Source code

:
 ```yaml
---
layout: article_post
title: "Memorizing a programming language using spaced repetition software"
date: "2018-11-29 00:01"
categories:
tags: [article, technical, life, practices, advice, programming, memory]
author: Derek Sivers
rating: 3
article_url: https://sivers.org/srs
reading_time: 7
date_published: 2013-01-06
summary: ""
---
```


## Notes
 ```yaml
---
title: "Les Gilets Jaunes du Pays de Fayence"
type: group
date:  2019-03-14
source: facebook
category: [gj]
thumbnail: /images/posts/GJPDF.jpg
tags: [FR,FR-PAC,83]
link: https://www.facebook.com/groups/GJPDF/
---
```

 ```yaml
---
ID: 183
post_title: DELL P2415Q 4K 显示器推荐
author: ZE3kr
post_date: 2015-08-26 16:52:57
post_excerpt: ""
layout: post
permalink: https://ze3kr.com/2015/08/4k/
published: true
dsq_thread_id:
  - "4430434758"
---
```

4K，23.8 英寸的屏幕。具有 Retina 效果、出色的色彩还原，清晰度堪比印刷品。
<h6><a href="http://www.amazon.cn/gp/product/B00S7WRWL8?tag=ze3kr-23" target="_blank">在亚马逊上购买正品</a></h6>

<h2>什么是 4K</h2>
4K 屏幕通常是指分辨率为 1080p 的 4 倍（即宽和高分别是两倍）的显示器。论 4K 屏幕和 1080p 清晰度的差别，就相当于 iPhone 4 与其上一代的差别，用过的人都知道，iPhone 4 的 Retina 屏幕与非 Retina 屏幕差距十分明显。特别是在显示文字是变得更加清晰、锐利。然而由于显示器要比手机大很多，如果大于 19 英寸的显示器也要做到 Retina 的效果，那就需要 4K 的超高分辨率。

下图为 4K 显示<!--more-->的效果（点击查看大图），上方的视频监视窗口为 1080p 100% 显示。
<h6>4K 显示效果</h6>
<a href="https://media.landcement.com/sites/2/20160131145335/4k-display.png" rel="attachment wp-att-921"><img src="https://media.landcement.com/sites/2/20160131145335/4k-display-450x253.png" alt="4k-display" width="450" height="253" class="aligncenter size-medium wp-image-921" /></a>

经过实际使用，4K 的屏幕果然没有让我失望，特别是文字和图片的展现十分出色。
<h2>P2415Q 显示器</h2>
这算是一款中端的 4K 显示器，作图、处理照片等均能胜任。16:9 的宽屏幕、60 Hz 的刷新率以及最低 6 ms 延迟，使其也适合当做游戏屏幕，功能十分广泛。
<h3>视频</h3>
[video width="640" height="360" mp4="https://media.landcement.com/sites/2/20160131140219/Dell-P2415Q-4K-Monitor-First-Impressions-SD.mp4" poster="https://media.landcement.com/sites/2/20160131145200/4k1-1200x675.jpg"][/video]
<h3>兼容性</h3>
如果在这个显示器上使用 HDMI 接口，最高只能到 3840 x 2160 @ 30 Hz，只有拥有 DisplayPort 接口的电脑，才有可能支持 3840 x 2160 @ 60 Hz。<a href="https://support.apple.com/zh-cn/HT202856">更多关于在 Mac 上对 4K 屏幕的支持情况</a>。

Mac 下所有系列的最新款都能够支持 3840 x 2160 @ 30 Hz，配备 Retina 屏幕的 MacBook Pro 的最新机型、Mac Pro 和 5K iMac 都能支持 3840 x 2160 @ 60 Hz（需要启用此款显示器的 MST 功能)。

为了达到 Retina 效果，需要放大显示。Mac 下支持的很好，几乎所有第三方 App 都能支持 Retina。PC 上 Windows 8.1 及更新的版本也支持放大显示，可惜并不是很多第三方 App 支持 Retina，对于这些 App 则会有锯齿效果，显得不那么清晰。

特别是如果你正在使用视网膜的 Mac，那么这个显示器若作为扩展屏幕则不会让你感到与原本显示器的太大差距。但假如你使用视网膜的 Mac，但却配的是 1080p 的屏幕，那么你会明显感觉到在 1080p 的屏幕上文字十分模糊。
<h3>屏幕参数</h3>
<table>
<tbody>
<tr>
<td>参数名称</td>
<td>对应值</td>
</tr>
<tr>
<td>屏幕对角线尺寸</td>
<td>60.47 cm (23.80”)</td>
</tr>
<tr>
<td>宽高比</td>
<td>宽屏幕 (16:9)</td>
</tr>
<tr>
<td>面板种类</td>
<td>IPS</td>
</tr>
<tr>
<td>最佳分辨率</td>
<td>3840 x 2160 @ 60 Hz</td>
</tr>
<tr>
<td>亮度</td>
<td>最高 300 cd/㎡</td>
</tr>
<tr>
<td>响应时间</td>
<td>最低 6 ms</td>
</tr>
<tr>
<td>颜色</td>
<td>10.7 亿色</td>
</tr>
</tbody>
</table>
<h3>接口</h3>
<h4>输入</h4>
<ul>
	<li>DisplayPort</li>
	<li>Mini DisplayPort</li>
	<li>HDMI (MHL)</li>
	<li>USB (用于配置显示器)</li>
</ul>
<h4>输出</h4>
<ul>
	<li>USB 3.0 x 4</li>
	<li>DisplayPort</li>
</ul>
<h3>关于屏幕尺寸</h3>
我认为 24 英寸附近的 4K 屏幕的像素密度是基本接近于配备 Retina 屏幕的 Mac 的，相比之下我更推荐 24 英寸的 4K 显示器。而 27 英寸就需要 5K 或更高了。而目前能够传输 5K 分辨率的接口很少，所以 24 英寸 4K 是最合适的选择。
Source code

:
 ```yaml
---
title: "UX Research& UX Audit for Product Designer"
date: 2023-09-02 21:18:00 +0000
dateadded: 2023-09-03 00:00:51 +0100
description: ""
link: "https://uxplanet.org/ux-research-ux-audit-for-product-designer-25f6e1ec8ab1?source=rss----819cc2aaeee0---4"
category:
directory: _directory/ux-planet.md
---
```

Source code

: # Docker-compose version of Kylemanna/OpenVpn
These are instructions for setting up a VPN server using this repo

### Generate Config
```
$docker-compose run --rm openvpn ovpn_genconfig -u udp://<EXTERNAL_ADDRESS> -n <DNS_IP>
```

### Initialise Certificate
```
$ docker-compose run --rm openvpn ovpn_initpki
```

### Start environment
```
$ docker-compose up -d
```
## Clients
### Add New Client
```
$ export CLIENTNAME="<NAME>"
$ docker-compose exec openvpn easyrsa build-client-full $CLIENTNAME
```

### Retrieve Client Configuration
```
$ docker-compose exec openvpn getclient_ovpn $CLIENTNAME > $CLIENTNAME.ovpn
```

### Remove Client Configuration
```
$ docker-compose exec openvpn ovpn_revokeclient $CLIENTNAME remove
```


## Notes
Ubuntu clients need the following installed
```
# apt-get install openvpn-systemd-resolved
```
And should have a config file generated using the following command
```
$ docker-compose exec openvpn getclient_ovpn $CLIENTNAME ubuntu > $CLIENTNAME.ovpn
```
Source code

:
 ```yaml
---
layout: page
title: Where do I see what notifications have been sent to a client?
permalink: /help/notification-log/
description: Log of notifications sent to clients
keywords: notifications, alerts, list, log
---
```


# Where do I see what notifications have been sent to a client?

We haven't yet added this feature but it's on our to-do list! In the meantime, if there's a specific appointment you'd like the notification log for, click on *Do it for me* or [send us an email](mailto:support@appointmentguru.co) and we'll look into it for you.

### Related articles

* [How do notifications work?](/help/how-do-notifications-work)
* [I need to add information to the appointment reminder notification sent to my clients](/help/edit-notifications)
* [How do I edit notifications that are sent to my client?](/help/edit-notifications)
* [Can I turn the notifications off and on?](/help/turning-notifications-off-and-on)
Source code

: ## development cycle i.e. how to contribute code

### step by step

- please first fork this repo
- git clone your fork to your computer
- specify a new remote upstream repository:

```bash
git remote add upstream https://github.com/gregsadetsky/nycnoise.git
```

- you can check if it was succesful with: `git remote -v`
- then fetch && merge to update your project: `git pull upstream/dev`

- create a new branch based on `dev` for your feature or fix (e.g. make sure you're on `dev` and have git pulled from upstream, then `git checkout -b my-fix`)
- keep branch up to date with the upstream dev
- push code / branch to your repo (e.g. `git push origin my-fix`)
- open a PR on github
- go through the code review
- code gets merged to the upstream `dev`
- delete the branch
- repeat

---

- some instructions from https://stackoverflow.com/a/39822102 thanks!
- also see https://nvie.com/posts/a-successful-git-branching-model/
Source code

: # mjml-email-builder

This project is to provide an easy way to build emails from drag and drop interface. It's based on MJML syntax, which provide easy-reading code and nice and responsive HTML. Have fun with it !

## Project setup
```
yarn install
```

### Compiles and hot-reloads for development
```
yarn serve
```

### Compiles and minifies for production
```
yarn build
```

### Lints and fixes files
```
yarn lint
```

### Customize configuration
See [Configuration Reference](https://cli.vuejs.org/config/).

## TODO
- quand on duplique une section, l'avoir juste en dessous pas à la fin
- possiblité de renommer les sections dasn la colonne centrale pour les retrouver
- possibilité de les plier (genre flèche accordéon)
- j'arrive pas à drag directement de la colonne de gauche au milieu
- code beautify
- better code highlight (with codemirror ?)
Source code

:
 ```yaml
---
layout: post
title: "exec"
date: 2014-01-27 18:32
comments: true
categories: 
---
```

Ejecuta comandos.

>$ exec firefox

■ ■ ■

- [Task description]
Go line by line through the material above and return each one that includes "Where".

- [Output below]
title: Where do I see what notifications have been sent to a client?
# Where do I see what notifications have been sent to a client?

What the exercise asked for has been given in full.